With 35 states already ratifying the amendment, Tennessee was next up and its vote to ratify would settle the affair. The outlook appeared bleak, however, given that all Southern states to date had voted against it and the 48-48 tie of Tennessee’s state legislators. The state’s decision came down to 23-year-old Rep. Harry Burn to cast the deciding vote. In a last-minute reversal of his original intent, influenced in no small way by his mother, Phoebe Burn, Burn’s vote to ratify sealed the deal. Mrs. Burn’s words to her young adult son prior to voting: "Don’t forget to be a good boy and help Mrs. Catt put the ‘rat’ in ratification." One vote  and one woman  count.

On Aug. 26, 1920, 100 years ago, the 19th Amendment was certified by U.S. Secretary of State Bainbridge Colby, and women finally achieved the long-sought right to vote throughout the United States. On Nov. 2 of that same year, more than 8 million women across the U.S. voted in elections for the first time. One vote led to a multitude of votes. One vote – and one woman – count.

We women have a huge role to play in the future of our country and planet.
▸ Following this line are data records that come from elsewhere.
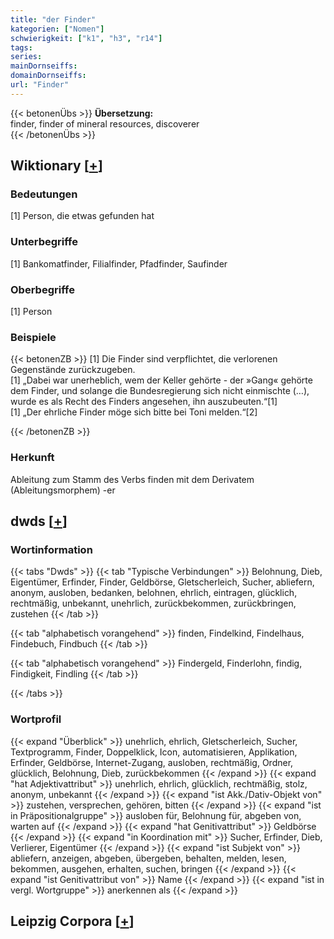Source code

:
 ```yaml
---
title: "der Finder"
kategorien: ["Nomen"]
schwierigkeit: ["k1", "h3", "r14"]
tags:
series:
mainDornseiffs:
domainDornseiffs:
url: "Finder"
---
```


{{< betonenÜbs >}}
**Übersetzung:**  
finder, finder of mineral resources, discoverer  
{{< /betonenÜbs >}}

## Wiktionary [[+](https://de.wiktionary.org/wiki/Finder)]

### Bedeutungen
[1] Person, die etwas gefunden hat  

### Unterbegriffe
[1] Bankomatfinder, Filialfinder, Pfadfinder, Saufinder  

### Oberbegriffe
[1] Person  

### Beispiele
{{< betonenZB >}}
[1] Die Finder sind verpflichtet, die verlorenen Gegenstände zurückzugeben.  
[1] „Dabei war unerheblich, wem der Keller gehörte - der »Gang« gehörte dem Finder, und solange die Bundesregierung sich nicht einmischte (…), wurde es als Recht des Finders angesehen, ihn auszubeuten.“[1]  
[1] „Der ehrliche Finder möge sich bitte bei Toni melden.“[2]  

{{< /betonenZB >}}
### Herkunft
Ableitung zum Stamm des Verbs finden mit dem Derivatem (Ableitungsmorphem) -er  



## dwds [[+](https://www.dwds.de/wb/Finder)]

### Wortinformation
{{< tabs "Dwds" >}}
{{< tab "Typische Verbindungen" >}}
Belohnung, Dieb, Eigentümer, Erfinder, Finder, Geldbörse, Gletscherleich, Sucher, abliefern, anonym, ausloben, bedanken, belohnen, ehrlich, eintragen, glücklich, rechtmäßig, unbekannt, unehrlich, zurückbekommen, zurückbringen, zustehen
{{< /tab >}}

{{< tab "alphabetisch vorangehend" >}}
finden, Findelkind, Findelhaus, Findebuch, Findbuch
{{< /tab >}}

{{< tab "alphabetisch vorangehend" >}}
Findergeld, Finderlohn, findig, Findigkeit, Findling
{{< /tab >}}

{{< /tabs >}}

### Wortprofil
{{< expand "Überblick" >}} unehrlich, ehrlich, Gletscherleich, Sucher, Textprogramm, Finder, Doppelklick, Icon, automatisieren, Applikation, Erfinder, Geldbörse, Internet-Zugang, ausloben, rechtmäßig, Ordner, glücklich, Belohnung, Dieb, zurückbekommen {{< /expand >}}
{{< expand "hat Adjektivattribut" >}} unehrlich, ehrlich, glücklich, rechtmäßig, stolz, anonym, unbekannt {{< /expand >}}
{{< expand "ist Akk./Dativ-Objekt von" >}} zustehen, versprechen, gehören, bitten {{< /expand >}}
{{< expand "ist in Präpositionalgruppe" >}} ausloben für, Belohnung für, abgeben von, warten auf {{< /expand >}}
{{< expand "hat Genitivattribut" >}} Geldbörse {{< /expand >}}
{{< expand "in Koordination mit" >}} Sucher, Erfinder, Dieb, Verlierer, Eigentümer {{< /expand >}}
{{< expand "ist Subjekt von" >}} abliefern, anzeigen, abgeben, übergeben, behalten, melden, lesen, bekommen, ausgehen, erhalten, suchen, bringen {{< /expand >}}
{{< expand "ist Genitivattribut von" >}} Name {{< /expand >}}
{{< expand "ist in vergl. Wortgruppe" >}} anerkennen als {{< /expand >}}

## Leipzig Corpora [[+](https://corpora.uni-leipzig.de/en/res?word=Finder&corpusId=deu_newscrawl-public_2018)]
The National Association of Women Business Owners and the NAWBO Iowa Chapter are supporting efforts driving more women to vote this year – an act of celebration of and remembrance for those, like Phoebe Burn, who fought for our right to vote. Some interesting statistics:

  • In every presidential election since 1980, the proportion of eligible female adults who voted has exceeded the proportion of eligible male adults who voted. In all presidential elections before 1980, the voter turnout rate for women was lower than the rate for men.
  • Nationally, the number of female voters has exceeded the number of male voters in every presidential election since 1964 – in part, influenced by their longer life expectancy.
  • In Iowa, women participated in the last presidential election at a greater rate than men – 72.5% vs 69.7%.
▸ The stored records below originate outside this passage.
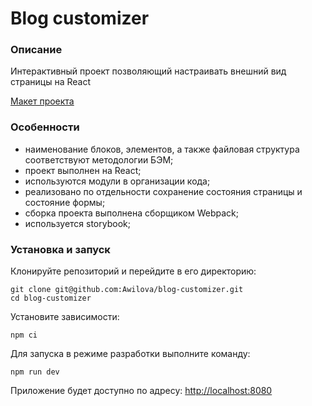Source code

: # Blog customizer
### Описание
Интерактивный проект позволяющий настраивать внешний вид страницы на React  

[Макет проекта](https://www.figma.com/file/FEeiiGLOsE7ktXbPpBxYoD/Custom-dropdown?type=design&node-id=0%3A1&mode=design&t=eXRJnWC6Xsuw0qR4-1)
### Особенности
- наименование блоков, элементов, а также файловая структура соответствуют методологии БЭМ;
- проект выполнен на React;
- используются модули в организации кода;
- реализовано по отдельности сохранение состояния страницы и состояние формы;
- сборка проекта выполнена сборщиком Webpack;
- используется storybook;
  
### Установка и запуск
Клонируйте репозиторий и перейдите в его директорию:
```
git clone git@github.com:Awilova/blog-customizer.git
cd blog-customizer
```
Установите зависимости:
```
npm ci
```
Для запуска в режиме разработки выполните команду:
```
npm run dev
```
Приложение будет доступно по адресу: [http://localhost:8080](http://localhost:8080)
Is there a direct connection between the overall improvement in women’s rights over time and the increased participation rate of women over time – to the point that we participate more than men in sheer numbers? I suspect there is.

Let’s get out there and thank Mrs. Burn and so many other women with our actions, not simply our words. Use your voice. Your vote matters. One vote  and one woman – count.
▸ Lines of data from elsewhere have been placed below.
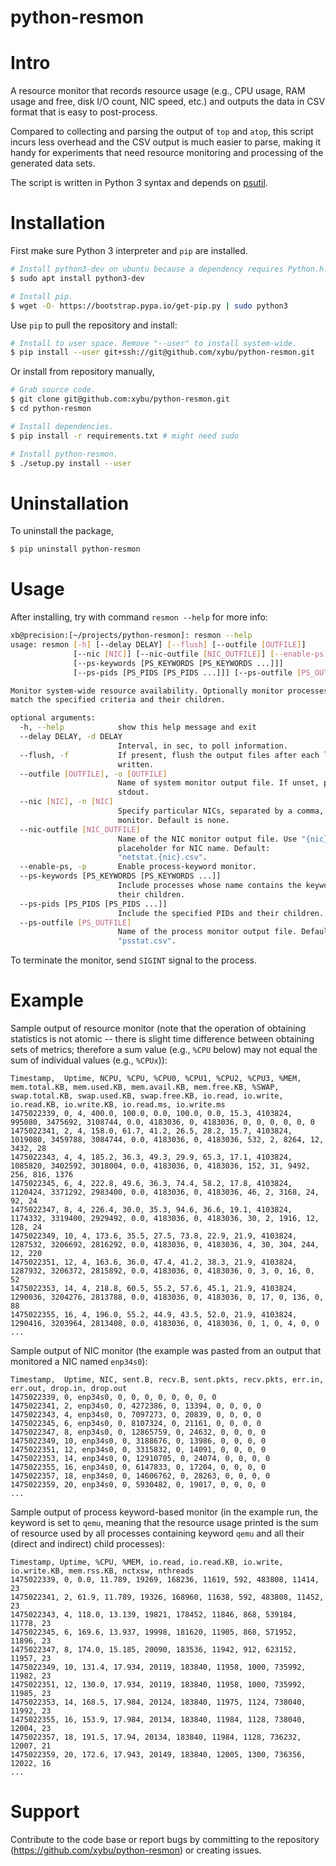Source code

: python-resmon
=============

# Intro

A resource monitor that records resource usage (e.g., CPU usage, RAM usage and free, disk I/O
count, NIC speed, etc.) and outputs the data in CSV format that is easy to post-process.

Compared to collecting and parsing the output of `top` and `atop`, this script incurs less overhead and the
CSV output is much easier to parse, making it handy for experiments that need resource monitoring
and processing of the generated data sets.

The script is written in Python 3 syntax and depends on [psutil](https://github.com/giampaolo/psutil).

# Installation

First make sure Python 3 interpreter and `pip` are installed.

```bash
# Install python3-dev on ubuntu because a dependency requires Python.h.
$ sudo apt install python3-dev

# Install pip.
$ wget -O- https://bootstrap.pypa.io/get-pip.py | sudo python3
```

Use `pip` to pull the repository and install:

```bash
# Install to user space. Remove "--user" to install system-wide.
$ pip install --user git+ssh://git@github.com/xybu/python-resmon.git
```

Or install from repository manually,

```bash
# Grab source code.
$ git clone git@github.com:xybu/python-resmon.git
$ cd python-resmon

# Install dependencies.
$ pip install -r requirements.txt # might need sudo

# Install python-resmon.
$ ./setup.py install --user
```

# Uninstallation

To uninstall the package,

```bash
$ pip uninstall python-resmon
```

# Usage

After installing, try with command `resmon --help` for more info:

```bash
xb@precision:[~/projects/python-resmon]: resmon --help
usage: resmon [-h] [--delay DELAY] [--flush] [--outfile [OUTFILE]]
              [--nic [NIC]] [--nic-outfile [NIC_OUTFILE]] [--enable-ps]
              [--ps-keywords [PS_KEYWORDS [PS_KEYWORDS ...]]]
              [--ps-pids [PS_PIDS [PS_PIDS ...]]] [--ps-outfile [PS_OUTFILE]]

Monitor system-wide resource availability. Optionally monitor processes that
match the specified criteria and their children.

optional arguments:
  -h, --help            show this help message and exit
  --delay DELAY, -d DELAY
                        Interval, in sec, to poll information.
  --flush, -f           If present, flush the output files after each line is
                        written.
  --outfile [OUTFILE], -o [OUTFILE]
                        Name of system monitor output file. If unset, print to
                        stdout.
  --nic [NIC], -n [NIC]
                        Specify particular NICs, separated by a comma, to
                        monitor. Default is none.
  --nic-outfile [NIC_OUTFILE]
                        Name of the NIC monitor output file. Use "{nic}" as
                        placeholder for NIC name. Default:
                        "netstat.{nic}.csv".
  --enable-ps, -p       Enable process-keyword monitor.
  --ps-keywords [PS_KEYWORDS [PS_KEYWORDS ...]]
                        Include processes whose name contains the keyword and
                        their children.
  --ps-pids [PS_PIDS [PS_PIDS ...]]
                        Include the specified PIDs and their children.
  --ps-outfile [PS_OUTFILE]
                        Name of the process monitor output file. Default:
                        "psstat.csv".
```

To terminate the monitor, send `SIGINT` signal to the process.

# Example

Sample output of resource monitor (note that the operation of obtaining statistics is not atomic -- there is slight
time difference between obtaining sets of metrics; therefore a sum value (e.g., `%CPU` below) may not equal the sum
of individual values (e.g., `%CPUx`)):

```
Timestamp,  Uptime, NCPU, %CPU, %CPU0, %CPU1, %CPU2, %CPU3, %MEM, mem.total.KB, mem.used.KB, mem.avail.KB, mem.free.KB, %SWAP, swap.total.KB, swap.used.KB, swap.free.KB, io.read, io.write, io.read.KB, io.write.KB, io.read.ms, io.write.ms
1475022339, 0, 4, 400.0, 100.0, 0.0, 100.0, 0.0, 15.3, 4103824, 995080, 3475692, 3108744, 0.0, 4183036, 0, 4183036, 0, 0, 0, 0, 0, 0
1475022341, 2, 4, 158.0, 61.7, 41.2, 26.5, 28.2, 15.7, 4103824, 1019080, 3459788, 3084744, 0.0, 4183036, 0, 4183036, 532, 2, 8264, 12, 3432, 28
1475022343, 4, 4, 185.2, 36.3, 49.3, 29.9, 65.3, 17.1, 4103824, 1085820, 3402592, 3018004, 0.0, 4183036, 0, 4183036, 152, 31, 9492, 256, 816, 1376
1475022345, 6, 4, 222.8, 49.6, 36.3, 74.4, 58.2, 17.8, 4103824, 1120424, 3371292, 2983400, 0.0, 4183036, 0, 4183036, 46, 2, 3168, 24, 92, 24
1475022347, 8, 4, 226.4, 30.0, 35.3, 94.6, 36.6, 19.1, 4103824, 1174332, 3319400, 2929492, 0.0, 4183036, 0, 4183036, 30, 2, 1916, 12, 128, 24
1475022349, 10, 4, 173.6, 35.5, 27.5, 73.8, 22.9, 21.9, 4103824, 1287532, 3206692, 2816292, 0.0, 4183036, 0, 4183036, 4, 30, 304, 244, 12, 220
1475022351, 12, 4, 163.6, 36.0, 47.4, 41.2, 38.3, 21.9, 4103824, 1287932, 3206372, 2815892, 0.0, 4183036, 0, 4183036, 0, 3, 0, 16, 0, 52
1475022353, 14, 4, 218.8, 60.5, 55.2, 57.6, 45.1, 21.9, 4103824, 1290036, 3204276, 2813788, 0.0, 4183036, 0, 4183036, 0, 17, 0, 136, 0, 88
1475022355, 16, 4, 196.0, 55.2, 44.9, 43.5, 52.0, 21.9, 4103824, 1290416, 3203964, 2813408, 0.0, 4183036, 0, 4183036, 0, 1, 0, 4, 0, 0
...
```

Sample output of NIC monitor (the example was pasted from an output that monitored a NIC named `enp34s0`):

```
Timestamp,  Uptime, NIC, sent.B, recv.B, sent.pkts, recv.pkts, err.in, err.out, drop.in, drop.out
1475022339, 0, enp34s0, 0, 0, 0, 0, 0, 0, 0, 0
1475022341, 2, enp34s0, 0, 4272386, 0, 13394, 0, 0, 0, 0
1475022343, 4, enp34s0, 0, 7097273, 0, 20839, 0, 0, 0, 0
1475022345, 6, enp34s0, 0, 8107324, 0, 21161, 0, 0, 0, 0
1475022347, 8, enp34s0, 0, 12865759, 0, 24632, 0, 0, 0, 0
1475022349, 10, enp34s0, 0, 3188676, 0, 13986, 0, 0, 0, 0
1475022351, 12, enp34s0, 0, 3315832, 0, 14091, 0, 0, 0, 0
1475022353, 14, enp34s0, 0, 12910705, 0, 24074, 0, 0, 0, 0
1475022355, 16, enp34s0, 0, 6147833, 0, 17204, 0, 0, 0, 0
1475022357, 18, enp34s0, 0, 14606762, 0, 28263, 0, 0, 0, 0
1475022359, 20, enp34s0, 0, 5930482, 0, 19017, 0, 0, 0, 0
...
```

Sample output of process keyword-based monitor (in the example run, the keyword is set to `qemu`, meaning that the
resource usage printed is the sum of resource used by all processes containing keyword `qemu` and all their (direct
and indirect) child processes):

```
Timestamp, Uptime, %CPU, %MEM, io.read, io.read.KB, io.write, io.write.KB, mem.rss.KB, nctxsw, nthreads
1475022339, 0, 0.0, 11.789, 19269, 168236, 11619, 592, 483808, 11414, 23
1475022341, 2, 61.9, 11.789, 19326, 168960, 11638, 592, 483808, 11452, 23
1475022343, 4, 118.0, 13.139, 19821, 178452, 11846, 868, 539184, 11778, 23
1475022345, 6, 169.6, 13.937, 19998, 181620, 11905, 868, 571952, 11896, 23
1475022347, 8, 174.0, 15.185, 20090, 183536, 11942, 912, 623152, 11957, 23
1475022349, 10, 131.4, 17.934, 20119, 183840, 11958, 1000, 735992, 11982, 23
1475022351, 12, 130.0, 17.934, 20119, 183840, 11958, 1000, 735992, 11985, 23
1475022353, 14, 168.5, 17.984, 20124, 183840, 11975, 1124, 738040, 11992, 23
1475022355, 16, 153.9, 17.984, 20134, 183840, 11984, 1128, 738040, 12004, 23
1475022357, 18, 191.5, 17.94, 20134, 183840, 11984, 1128, 736232, 12007, 21
1475022359, 20, 172.6, 17.943, 20149, 183840, 12005, 1300, 736356, 12022, 16
...
```

# Support

Contribute to the code base or report bugs by committing to the repository (https://github.com/xybu/python-resmon) or creating issues.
Claudia Schabel, president of Schabel Solutions, serves as the advocacy chair for NAWBO Iowa. Schabel lived in Brazil and Japan before relocating to Des Moines, where she has lived for two decades. She has 15 years of experience as a diversity, equity and inclusion strategist with Fortune 100 and 500 companies. In her work, Schabel advocates for equitable women representation and pay equity.

Schabel serves as a commissioner on the city of Des Moines Civil and Human Rights Commission, the director of diversity on Iowa’s Society for Human Resource Management State Council, the advocacy chair of the Iowa Chapter National Women Business Owners, a board member of Brazilian Cultural Center and a trainer/facilitator for the Iowa Network Against Human Trafficking and Slavery. She also volunteers at Blank Children’s Hospital in Des Moines.